Potential Peptide Biomarkers and Etiological Factors in the Cerebrospinal Fluid of Amyotrophic Lateral Sclerosis Patients

Amyotrophic lateral sclerosis (ALS) is a progressive neurodegenerative disease characterized by the loss of upper and lower motor neurons, which eventually may lead to death. In spite of intensive research on the molecular and cellular mechanisms involved in the etiology of ALS initiation and progression, it is, unfortunately, poorly understood and there is no efficient specific/decisive treatment for ALS patients. Critical to the mission of developing effective therapies for ALS is the discovery of biomarkers that can illuminate mechanisms of neurodegeneration and have diagnostic, prognostic, or pharmacodynamic value.
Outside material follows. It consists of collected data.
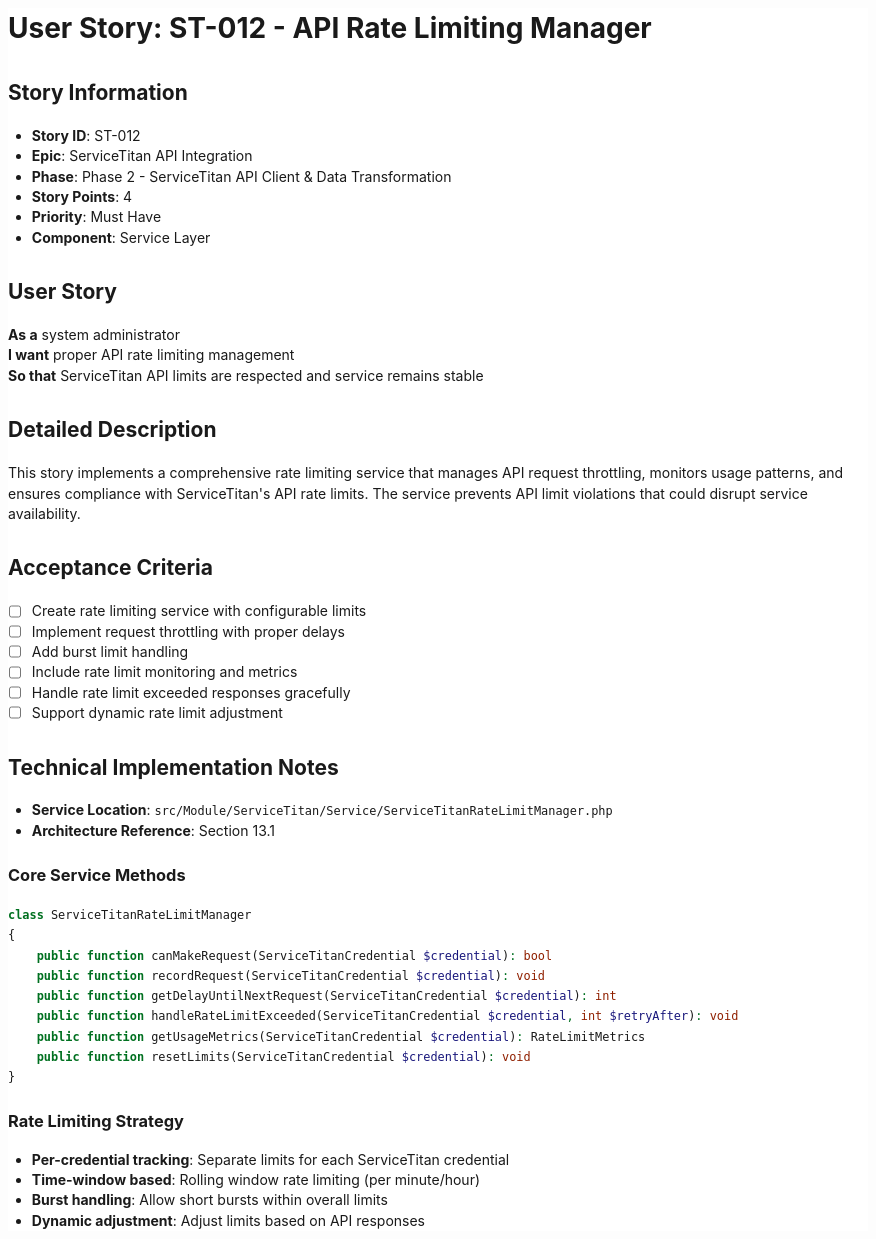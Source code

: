 # User Story: ST-012 - API Rate Limiting Manager

## Story Information
- **Story ID**: ST-012
- **Epic**: ServiceTitan API Integration
- **Phase**: Phase 2 - ServiceTitan API Client & Data Transformation
- **Story Points**: 4
- **Priority**: Must Have
- **Component**: Service Layer

## User Story
**As a** system administrator  
**I want** proper API rate limiting management  
**So that** ServiceTitan API limits are respected and service remains stable

## Detailed Description
This story implements a comprehensive rate limiting service that manages API request throttling, monitors usage patterns, and ensures compliance with ServiceTitan's API rate limits. The service prevents API limit violations that could disrupt service availability.

## Acceptance Criteria
- [ ] Create rate limiting service with configurable limits
- [ ] Implement request throttling with proper delays
- [ ] Add burst limit handling
- [ ] Include rate limit monitoring and metrics
- [ ] Handle rate limit exceeded responses gracefully
- [ ] Support dynamic rate limit adjustment

## Technical Implementation Notes
- **Service Location**: `src/Module/ServiceTitan/Service/ServiceTitanRateLimitManager.php`
- **Architecture Reference**: Section 13.1

### Core Service Methods
```php
class ServiceTitanRateLimitManager
{
    public function canMakeRequest(ServiceTitanCredential $credential): bool
    public function recordRequest(ServiceTitanCredential $credential): void
    public function getDelayUntilNextRequest(ServiceTitanCredential $credential): int
    public function handleRateLimitExceeded(ServiceTitanCredential $credential, int $retryAfter): void
    public function getUsageMetrics(ServiceTitanCredential $credential): RateLimitMetrics
    public function resetLimits(ServiceTitanCredential $credential): void
}
```

### Rate Limiting Strategy
- **Per-credential tracking**: Separate limits for each ServiceTitan credential
- **Time-window based**: Rolling window rate limiting (per minute/hour)
- **Burst handling**: Allow short bursts within overall limits
- **Dynamic adjustment**: Adjust limits based on API responses
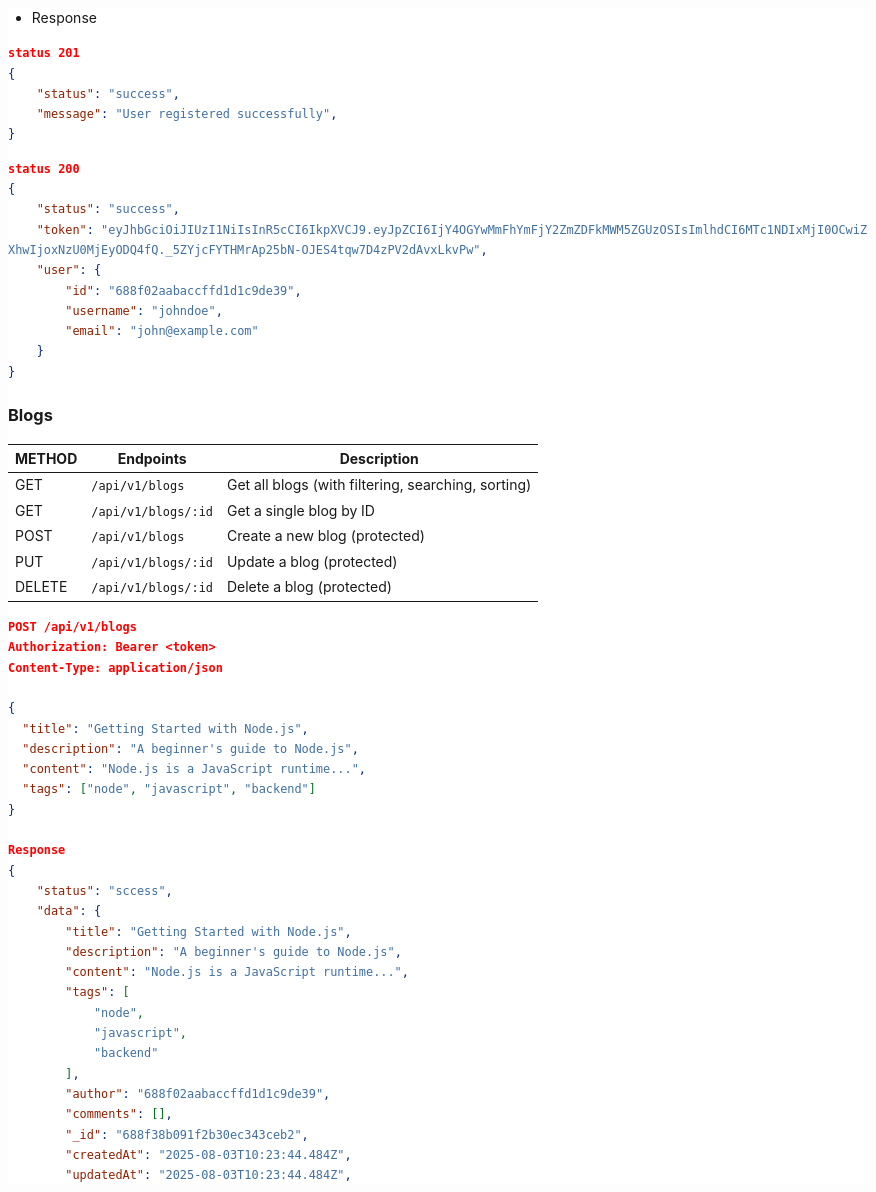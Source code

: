 - Response

```json
status 201
{
    "status": "success",
    "message": "User registered successfully",
}
```

```json
status 200
{
    "status": "success",
    "token": "eyJhbGciOiJIUzI1NiIsInR5cCI6IkpXVCJ9.eyJpZCI6IjY4OGYwMmFhYmFjY2ZmZDFkMWM5ZGUzOSIsImlhdCI6MTc1NDIxMjI0OCwiZXhwIjoxNzU0MjEyODQ4fQ._5ZYjcFYTHMrAp25bN-OJES4tqw7D4zPV2dAvxLkvPw",
    "user": {
        "id": "688f02aabaccffd1d1c9de39",
        "username": "johndoe",
        "email": "john@example.com"
    }
}
```

### Blogs

| METHOD | Endpoints           | Description                                        |
| ------ | ------------------- | -------------------------------------------------- |
| GET    | `/api/v1/blogs`     | Get all blogs (with filtering, searching, sorting) |
| GET    | `/api/v1/blogs/:id` | Get a single blog by ID                            |
| POST   | `/api/v1/blogs`     | Create a new blog (protected)                      |
| PUT    | `/api/v1/blogs/:id` | Update a blog (protected)                          |
| DELETE | `/api/v1/blogs/:id` | Delete a blog (protected)                          |

```json
POST /api/v1/blogs
Authorization: Bearer <token>
Content-Type: application/json

{
  "title": "Getting Started with Node.js",
  "description": "A beginner's guide to Node.js",
  "content": "Node.js is a JavaScript runtime...",
  "tags": ["node", "javascript", "backend"]
}

Response
{
    "status": "sccess",
    "data": {
        "title": "Getting Started with Node.js",
        "description": "A beginner's guide to Node.js",
        "content": "Node.js is a JavaScript runtime...",
        "tags": [
            "node",
            "javascript",
            "backend"
        ],
        "author": "688f02aabaccffd1d1c9de39",
        "comments": [],
        "_id": "688f38b091f2b30ec343ceb2",
        "createdAt": "2025-08-03T10:23:44.484Z",
        "updatedAt": "2025-08-03T10:23:44.484Z",
```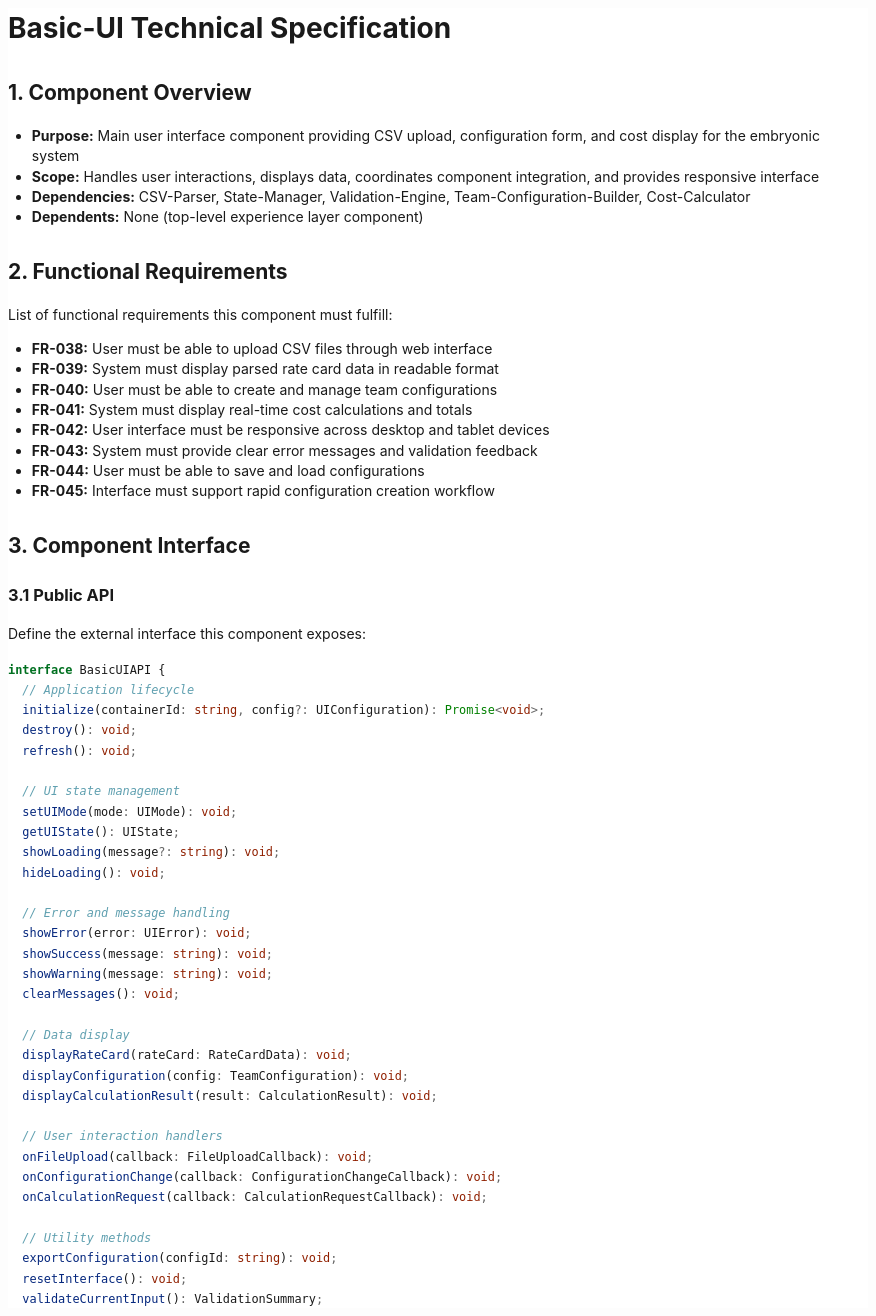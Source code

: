 # Basic-UI Technical Specification

## 1. Component Overview
- **Purpose:** Main user interface component providing CSV upload, configuration form, and cost display for the embryonic system
- **Scope:** Handles user interactions, displays data, coordinates component integration, and provides responsive interface
- **Dependencies:** CSV-Parser, State-Manager, Validation-Engine, Team-Configuration-Builder, Cost-Calculator
- **Dependents:** None (top-level experience layer component)

## 2. Functional Requirements
List of functional requirements this component must fulfill:
- **FR-038:** User must be able to upload CSV files through web interface
- **FR-039:** System must display parsed rate card data in readable format
- **FR-040:** User must be able to create and manage team configurations
- **FR-041:** System must display real-time cost calculations and totals
- **FR-042:** User interface must be responsive across desktop and tablet devices
- **FR-043:** System must provide clear error messages and validation feedback
- **FR-044:** User must be able to save and load configurations
- **FR-045:** Interface must support rapid configuration creation workflow

## 3. Component Interface

### 3.1 Public API
Define the external interface this component exposes:

```typescript
interface BasicUIAPI {
  // Application lifecycle
  initialize(containerId: string, config?: UIConfiguration): Promise<void>;
  destroy(): void;
  refresh(): void;
  
  // UI state management
  setUIMode(mode: UIMode): void;
  getUIState(): UIState;
  showLoading(message?: string): void;
  hideLoading(): void;
  
  // Error and message handling
  showError(error: UIError): void;
  showSuccess(message: string): void;
  showWarning(message: string): void;
  clearMessages(): void;
  
  // Data display
  displayRateCard(rateCard: RateCardData): void;
  displayConfiguration(config: TeamConfiguration): void;
  displayCalculationResult(result: CalculationResult): void;
  
  // User interaction handlers
  onFileUpload(callback: FileUploadCallback): void;
  onConfigurationChange(callback: ConfigurationChangeCallback): void;
  onCalculationRequest(callback: CalculationRequestCallback): void;
  
  // Utility methods
  exportConfiguration(configId: string): void;
  resetInterface(): void;
  validateCurrentInput(): ValidationSummary;
```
Here, we merged unbiased discovery-based approaches and targeted quantitative comparative analyses to identify proteins that are altered in cerebrospinal fluid (CSF) from patients with ALS. This study aims to identify specific peptides in the cerebrospinal fluid (CSF) of ALS patients and to examine their potential relevance to the etiology of this disease. Peptides were identified by liquid chromatography-tandem mass spectrometry (LC-MS/MS). Motor activity of mice was tested by the Rota-rod test and peptide-induced inflammation was assessed by induction nitric oxide synthase activity in BV2 microglia cells. Analysis of CSF samples of ALS patients (n = 15) detected two peptides, C-terminal fragments of transthyretin and osteopontin, which were absent in a control group (n = 15). In addition to being potential biomarker candidates, the relevance of these peptides to the disease etiology was tested by assessing their effects on motor activity in mice and inflammation model in cell culture. Intranasal administration of the peptides reduced motor activity in the Rota-rod test and activated lipopolysaccharide-induced inflammation in BV2 microglia cells. The mechanism of action of the neurotoxic activity may be direct cytotoxicity to neuronal cells causing necrotic/apoptotic effect and/or via LPS coactivation of microglia and elicitation of inflammatory response resulting in neuronal damage. Future studies are needed to explore the mechanism of action of these neurotoxic peptides.

The results imply that two potentially neurotoxic peptides are created, released, or penetrated the central nervous system during the beginning and progression of ALS, causing neuroinflammation and neurodegeneration.